Im building a datacenter

ThatGuyB · July 2, 2021, 10:39am

I prefer not having to deal with HW RAID cards. If it dies, you have to find the same or similar model. Set the card in HBA mode and use ZFS. Just my $0.02.

judahnator · July 2, 2021, 3:04pm

Looks like IBM ST9900705SS. Pretty generic 900GB SAS drives. From what I can gather the sector size should be 512b.

My main gripe with the PERC 6/i is that if I want to access any of the drives individually, I have to create a RAID-0 array with just that disk. Its dumb.
Oh, and it does not like these drives, that’s another good reason.

I agree, would rather not deal with it. I plan on having the OS drives all be a RAID-1 pair and I don’t mind letting hardware do that, but for everything else I would prefer direct access. To Ebay I shall go!

On another note, I spent some time this morning trying to get the drives imported into the R810 (did not recognize drives at all) and the R720 (using a H710 I believe). The R720 just says the drives are “blocked.”

According to a Spiceworks thread I should be able to fix this by updating the firmware. Will have to fuss with iDRAC and see what I can accomplish there.

Hammerhead_Corvette · July 2, 2021, 5:11pm

I hear on the 'Ask Noah" show about a guy who ended up running his own fiber for $8k , and doing all the red tape with the city etc. I love/hate hearing stories about ISP’s…

judahnator · July 2, 2021, 9:16pm

I spent good time fussing around with things. I mostly focused on the R720 since its the newest hardware I have.

First thing I did was update the device firmware. That didn’t seem to be the problem, no change. Next I flashed it to IT mode. In IT mode it would recognize the drives the server came with but not the new ones, didn’t register at all. Ended up flashing back to “regular” mode.

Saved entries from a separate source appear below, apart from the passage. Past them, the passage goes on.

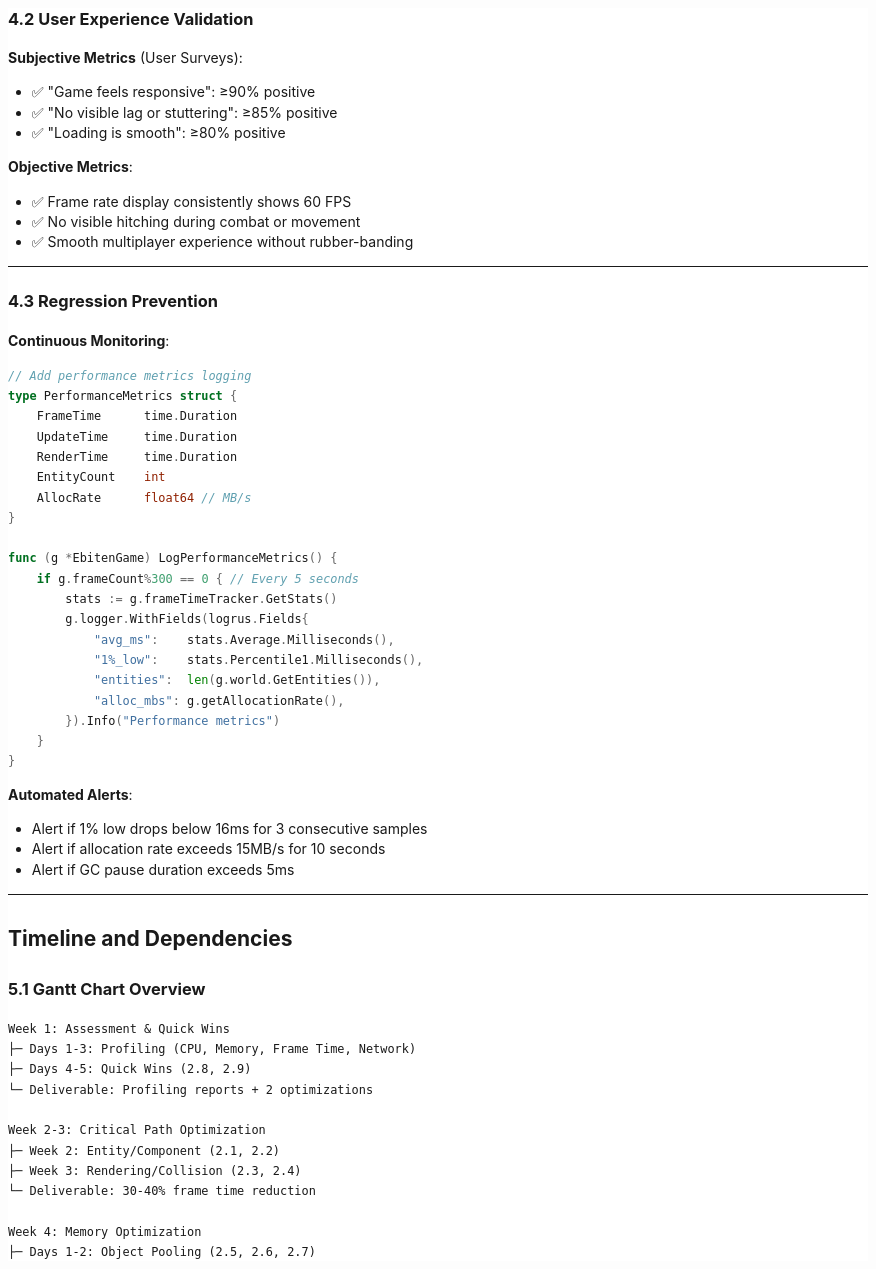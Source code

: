 
### 4.2 User Experience Validation

**Subjective Metrics** (User Surveys):
- ✅ "Game feels responsive": ≥90% positive
- ✅ "No visible lag or stuttering": ≥85% positive
- ✅ "Loading is smooth": ≥80% positive

**Objective Metrics**:
- ✅ Frame rate display consistently shows 60 FPS
- ✅ No visible hitching during combat or movement
- ✅ Smooth multiplayer experience without rubber-banding

---

### 4.3 Regression Prevention

**Continuous Monitoring**:
```go
// Add performance metrics logging
type PerformanceMetrics struct {
	FrameTime      time.Duration
	UpdateTime     time.Duration
	RenderTime     time.Duration
	EntityCount    int
	AllocRate      float64 // MB/s
}

func (g *EbitenGame) LogPerformanceMetrics() {
	if g.frameCount%300 == 0 { // Every 5 seconds
		stats := g.frameTimeTracker.GetStats()
		g.logger.WithFields(logrus.Fields{
			"avg_ms":    stats.Average.Milliseconds(),
			"1%_low":    stats.Percentile1.Milliseconds(),
			"entities":  len(g.world.GetEntities()),
			"alloc_mbs": g.getAllocationRate(),
		}).Info("Performance metrics")
	}
}
```

**Automated Alerts**:
- Alert if 1% low drops below 16ms for 3 consecutive samples
- Alert if allocation rate exceeds 15MB/s for 10 seconds
- Alert if GC pause duration exceeds 5ms

---

## Timeline and Dependencies

### 5.1 Gantt Chart Overview

```
Week 1: Assessment & Quick Wins
├─ Days 1-3: Profiling (CPU, Memory, Frame Time, Network)
├─ Days 4-5: Quick Wins (2.8, 2.9)
└─ Deliverable: Profiling reports + 2 optimizations

Week 2-3: Critical Path Optimization
├─ Week 2: Entity/Component (2.1, 2.2)
├─ Week 3: Rendering/Collision (2.3, 2.4)
└─ Deliverable: 30-40% frame time reduction

Week 4: Memory Optimization
├─ Days 1-2: Object Pooling (2.5, 2.6, 2.7)
```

At this point I broke down and called the hotline for the vendor I purchased the server from. They explained that Dell servers are super picky about drives and the IBM ones wouldn’t work. They would be recognized by the card, but would simply refuse to use them. Apparently Dell has specific vendors that it “certifies” to work with their products and all other vendors, even if the drive is entirely compatible, simply wont work. It is possible to re-flash firmware onto the drives to make them report a supported brand but that is way beyond what I am comfortable with.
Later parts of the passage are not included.